Recorded data
___

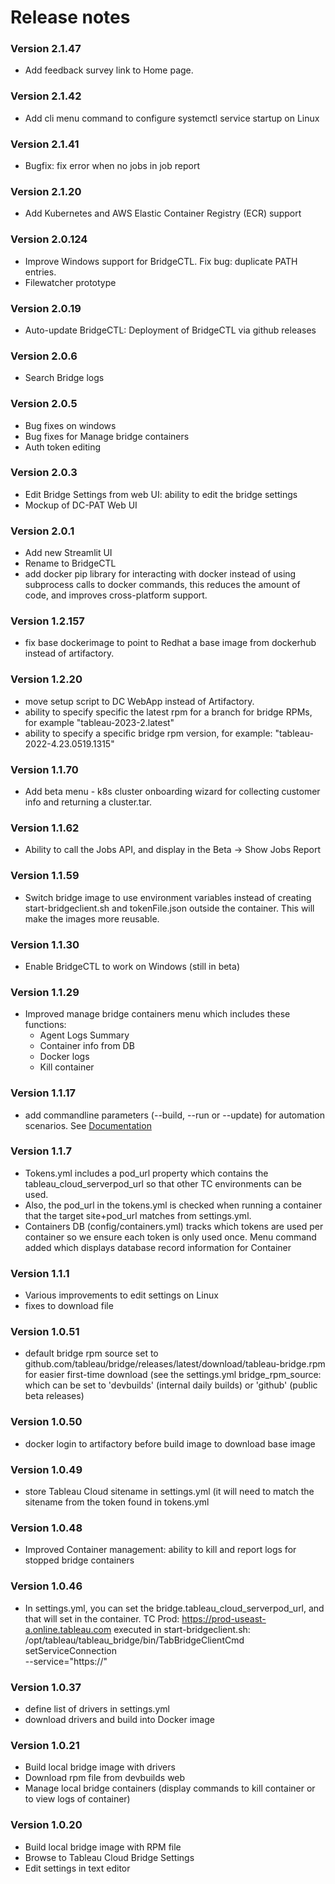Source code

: # Release notes

### Version 2.1.47
- Add feedback survey link to Home page.

### Version 2.1.42
- Add cli menu command to configure systemctl service startup on Linux

### Version 2.1.41
- Bugfix: fix error when no jobs in job report
 
### Version 2.1.20
- Add Kubernetes and AWS Elastic Container Registry (ECR) support

### Version 2.0.124
- Improve Windows support for BridgeCTL. Fix bug: duplicate PATH entries.
- Filewatcher prototype

### Version 2.0.19
- Auto-update BridgeCTL: Deployment of BridgeCTL via github releases

### Version 2.0.6
- Search Bridge logs

### Version 2.0.5
- Bug fixes on windows
- Bug fixes for Manage bridge containers
- Auth token editing

### Version 2.0.3
- Edit Bridge Settings from web UI: ability to edit the bridge settings
- Mockup of DC-PAT Web UI

### Version 2.0.1
- Add new Streamlit UI
- Rename to BridgeCTL
- add docker pip library for interacting with docker instead of using subprocess calls to docker commands, this reduces the amount of code, and improves cross-platform support.

### Version 1.2.157
- fix base dockerimage to point to Redhat a base image from dockerhub instead of artifactory.

### Version 1.2.20
- move setup script to DC WebApp instead of Artifactory.
- ability to specify specific the latest rpm for a branch for bridge RPMs, for example "tableau-2023-2.latest" 
- ability to specify a specific bridge rpm version, for example: "tableau-2022-4.23.0519.1315"

### Version 1.1.70
- Add beta menu - k8s cluster onboarding wizard for collecting customer info and returning a cluster.tar.

### Version 1.1.62
- Ability to call the Jobs API, and display in the Beta -> Show Jobs Report

### Version 1.1.59
- Switch bridge image to use environment variables instead of creating start-bridgeclient.sh and tokenFile.json outside the container. This will make the images more reusable.

### Version 1.1.30
- Enable BridgeCTL to work on Windows (still in beta)

### Version 1.1.29
- Improved manage bridge containers menu which includes these functions: 
  + Agent Logs Summary
  + Container info from DB
  + Docker logs
  + Kill container

### Version 1.1.17
- add commandline parameters  (--build, --run or --update) for automation scenarios. See [Documentation](https://salesforce.okta.com/app/salesforce_confluence_1/exk171qpzbBxPEXKI697/sso/saml)

### Version 1.1.7
- Tokens.yml includes a pod_url property which contains the tableau_cloud_serverpod_url so that other TC environments can be used. 
- Also, the pod_url in the tokens.yml is checked when running a container that the target site+pod_url matches from settings.yml.
- Containers DB (config/containers.yml) tracks which tokens are used per container so we ensure each token is only used once. Menu command added which displays database record information for Container

### Version 1.1.1
- Various improvements to edit settings on Linux
- fixes to download file

### Version 1.0.51
- default bridge rpm source set to github.com/tableau/bridge/releases/latest/download/tableau-bridge.rpm for easier first-time download (see the settings.yml bridge_rpm_source: which can be set to 'devbuilds' (internal daily builds) or 'github' (public beta releases)

### Version 1.0.50
- docker login to artifactory before build image to download base image

### Version 1.0.49
- store Tableau Cloud sitename in settings.yml (it will need to match the sitename from the token found in tokens.yml

### Version 1.0.48
- Improved Container management: ability to kill and report logs for stopped bridge containers

### Version 1.0.46
- In settings.yml, you can set the bridge.tableau_cloud_serverpod_url, and that will set in the container. 
TC Prod: https://prod-useast-a.online.tableau.com
executed in start-bridgeclient.sh: 
 /opt/tableau/tableau_bridge/bin/TabBridgeClientCmd setServiceConnection \
    --service="https://"

### Version 1.0.37
- define list of drivers in settings.yml
- download drivers and build into Docker image

### Version 1.0.21
- Build local bridge image with drivers
- Download rpm file from devbuilds web
- Manage local bridge containers (display commands to kill container or to view logs of container)

### Version 1.0.20
- Build local bridge image with RPM file
- Browse to Tableau Cloud Bridge Settings
- Edit settings in text editor
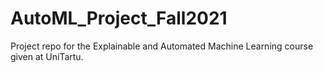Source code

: # AutoML_Project_Fall2021
Project repo for the Explainable and Automated Machine Learning course given at UniTartu.
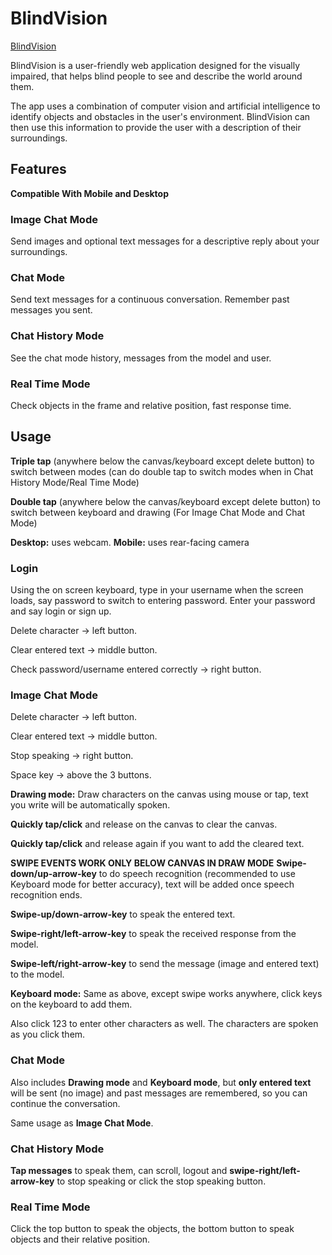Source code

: # BlindVision

[BlindVision](https://jodh.pythonanywhere.com/)

BlindVision is a user-friendly web application designed for the visually impaired, that helps blind people to see and describe the world around them.


The app uses a combination of computer vision and artificial intelligence to identify objects and obstacles in the user's environment. BlindVision can then use this information to provide the user with a description of their surroundings.


## Features
**Compatible With Mobile and Desktop**
### Image Chat Mode ###
Send images and optional text messages for a descriptive reply about your surroundings.


### Chat Mode ###
Send text messages for a continuous conversation. Remember past messages you sent.


### Chat History Mode ###
See the chat mode history, messages from the model and user.


### Real Time Mode ###
Check objects in the frame and relative position, fast response time.


## Usage


**Triple tap** (anywhere below the canvas/keyboard except delete button) to switch between modes (can do double tap to switch modes when in Chat History Mode/Real Time Mode)


**Double tap** (anywhere below the canvas/keyboard except delete button) to switch between keyboard and drawing (For Image Chat Mode and Chat Mode)


**Desktop:** uses webcam. **Mobile:** uses rear-facing camera


### Login ###
Using the on screen keyboard, type in your username when the screen loads, say password to switch to entering password. Enter your password and say login or sign up.


Delete character -> left button.


Clear entered text -> middle button.


Check password/username entered correctly -> right button.


### Image Chat Mode ###
Delete character -> left button.


Clear entered text -> middle button.


Stop speaking -> right button.


Space key -> above the 3 buttons.


**Drawing mode:**
Draw characters on the canvas using mouse or tap, text you write will be automatically spoken.


**Quickly tap/click** and release on the canvas to clear the canvas.


**Quickly tap/click** and release again if you want to add the cleared text.


**SWIPE EVENTS WORK ONLY BELOW CANVAS IN DRAW MODE**
**Swipe-down/up-arrow-key** to do speech recognition (recommended to use Keyboard mode for better accuracy), text will be added once speech recognition ends.


**Swipe-up/down-arrow-key** to speak the entered text.


**Swipe-right/left-arrow-key** to speak the received response from the model.


**Swipe-left/right-arrow-key** to send the message (image and entered text) to the model.


**Keyboard mode:**
Same as above, except swipe works anywhere, click keys on the keyboard to add them.


Also click 123 to enter other characters as well. The characters are spoken as you click them.


### Chat Mode ###
Also includes **Drawing mode** and **Keyboard mode**, but **only entered text** will be sent (no image) and past messages are remembered, so you can continue the conversation.


Same usage as **Image Chat Mode**.


### Chat History Mode ###
**Tap messages** to speak them, can scroll, logout and **swipe-right/left-arrow-key** to stop speaking or click the stop speaking button.


### Real Time Mode ###
Click the top button to speak the objects, the bottom button to speak objects and their relative position.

___

◆ **Problem requirements**: For every line above, produce an exact transcription that omits the images.

◆ **Response**:
Source code

: # Release notes

### Version 2.1.47
- Add feedback survey link to Home page.

### Version 2.1.42
- Add cli menu command to configure systemctl service startup on Linux

### Version 2.1.41
- Bugfix: fix error when no jobs in job report
 
### Version 2.1.20
- Add Kubernetes and AWS Elastic Container Registry (ECR) support

### Version 2.0.124
- Improve Windows support for BridgeCTL. Fix bug: duplicate PATH entries.
- Filewatcher prototype

### Version 2.0.19
- Auto-update BridgeCTL: Deployment of BridgeCTL via github releases

### Version 2.0.6
- Search Bridge logs

### Version 2.0.5
- Bug fixes on windows
- Bug fixes for Manage bridge containers
- Auth token editing

### Version 2.0.3
- Edit Bridge Settings from web UI: ability to edit the bridge settings
- Mockup of DC-PAT Web UI

### Version 2.0.1
- Add new Streamlit UI
- Rename to BridgeCTL
- add docker pip library for interacting with docker instead of using subprocess calls to docker commands, this reduces the amount of code, and improves cross-platform support.

### Version 1.2.157
- fix base dockerimage to point to Redhat a base image from dockerhub instead of artifactory.

### Version 1.2.20
- move setup script to DC WebApp instead of Artifactory.
- ability to specify specific the latest rpm for a branch for bridge RPMs, for example "tableau-2023-2.latest" 
- ability to specify a specific bridge rpm version, for example: "tableau-2022-4.23.0519.1315"

### Version 1.1.70
- Add beta menu - k8s cluster onboarding wizard for collecting customer info and returning a cluster.tar.

### Version 1.1.62
- Ability to call the Jobs API, and display in the Beta -> Show Jobs Report

### Version 1.1.59
- Switch bridge image to use environment variables instead of creating start-bridgeclient.sh and tokenFile.json outside the container. This will make the images more reusable.

### Version 1.1.30
- Enable BridgeCTL to work on Windows (still in beta)

### Version 1.1.29
- Improved manage bridge containers menu which includes these functions: 
  + Agent Logs Summary
  + Container info from DB
  + Docker logs
  + Kill container

### Version 1.1.17
- add commandline parameters  (--build, --run or --update) for automation scenarios. See [Documentation](https://salesforce.okta.com/app/salesforce_confluence_1/exk171qpzbBxPEXKI697/sso/saml)

### Version 1.1.7
- Tokens.yml includes a pod_url property which contains the tableau_cloud_serverpod_url so that other TC environments can be used. 
- Also, the pod_url in the tokens.yml is checked when running a container that the target site+pod_url matches from settings.yml.
- Containers DB (config/containers.yml) tracks which tokens are used per container so we ensure each token is only used once. Menu command added which displays database record information for Container

### Version 1.1.1
- Various improvements to edit settings on Linux
- fixes to download file

### Version 1.0.51
- default bridge rpm source set to github.com/tableau/bridge/releases/latest/download/tableau-bridge.rpm for easier first-time download (see the settings.yml bridge_rpm_source: which can be set to 'devbuilds' (internal daily builds) or 'github' (public beta releases)

### Version 1.0.50
- docker login to artifactory before build image to download base image

### Version 1.0.49
- store Tableau Cloud sitename in settings.yml (it will need to match the sitename from the token found in tokens.yml

### Version 1.0.48
- Improved Container management: ability to kill and report logs for stopped bridge containers

### Version 1.0.46
- In settings.yml, you can set the bridge.tableau_cloud_serverpod_url, and that will set in the container. 
TC Prod: https://prod-useast-a.online.tableau.com
executed in start-bridgeclient.sh: 
 /opt/tableau/tableau_bridge/bin/TabBridgeClientCmd setServiceConnection \
    --service="https://"

### Version 1.0.37
- define list of drivers in settings.yml
- download drivers and build into Docker image

### Version 1.0.21
- Build local bridge image with drivers
- Download rpm file from devbuilds web
- Manage local bridge containers (display commands to kill container or to view logs of container)

### Version 1.0.20
- Build local bridge image with RPM file
- Browse to Tableau Cloud Bridge Settings
- Edit settings in text editor
Source code

: # AutoML_Project_Fall2021
Project repo for the Explainable and Automated Machine Learning course given at UniTartu.
Source code

: # BlindVision

[BlindVision](https://jodh.pythonanywhere.com/)

BlindVision is a user-friendly web application designed for the visually impaired, that helps blind people to see and describe the world around them.


The app uses a combination of computer vision and artificial intelligence to identify objects and obstacles in the user's environment. BlindVision can then use this information to provide the user with a description of their surroundings.


## Features
**Compatible With Mobile and Desktop**
### Image Chat Mode ###
Send images and optional text messages for a descriptive reply about your surroundings.


### Chat Mode ###
Send text messages for a continuous conversation. Remember past messages you sent.


### Chat History Mode ###
See the chat mode history, messages from the model and user.


### Real Time Mode ###
Check objects in the frame and relative position, fast response time.


## Usage


**Triple tap** (anywhere below the canvas/keyboard except delete button) to switch between modes (can do double tap to switch modes when in Chat History Mode/Real Time Mode)


**Double tap** (anywhere below the canvas/keyboard except delete button) to switch between keyboard and drawing (For Image Chat Mode and Chat Mode)


**Desktop:** uses webcam. **Mobile:** uses rear-facing camera


### Login ###
Using the on screen keyboard, type in your username when the screen loads, say password to switch to entering password. Enter your password and say login or sign up.


Delete character -> left button.


Clear entered text -> middle button.


Check password/username entered correctly -> right button.


### Image Chat Mode ###
Delete character -> left button.


Clear entered text -> middle button.


Stop speaking -> right button.


Space key -> above the 3 buttons.


**Drawing mode:**
Draw characters on the canvas using mouse or tap, text you write will be automatically spoken.


**Quickly tap/click** and release on the canvas to clear the canvas.


**Quickly tap/click** and release again if you want to add the cleared text.


**SWIPE EVENTS WORK ONLY BELOW CANVAS IN DRAW MODE**
**Swipe-down/up-arrow-key** to do speech recognition (recommended to use Keyboard mode for better accuracy), text will be added once speech recognition ends.


**Swipe-up/down-arrow-key** to speak the entered text.


**Swipe-right/left-arrow-key** to speak the received response from the model.


**Swipe-left/right-arrow-key** to send the message (image and entered text) to the model.


**Keyboard mode:**
Same as above, except swipe works anywhere, click keys on the keyboard to add them.


Also click 123 to enter other characters as well. The characters are spoken as you click them.


### Chat Mode ###
Also includes **Drawing mode** and **Keyboard mode**, but **only entered text** will be sent (no image) and past messages are remembered, so you can continue the conversation.


Same usage as **Image Chat Mode**.


### Chat History Mode ###
**Tap messages** to speak them, can scroll, logout and **swipe-right/left-arrow-key** to stop speaking or click the stop speaking button.


### Real Time Mode ###
Click the top button to speak the objects, the bottom button to speak objects and their relative position.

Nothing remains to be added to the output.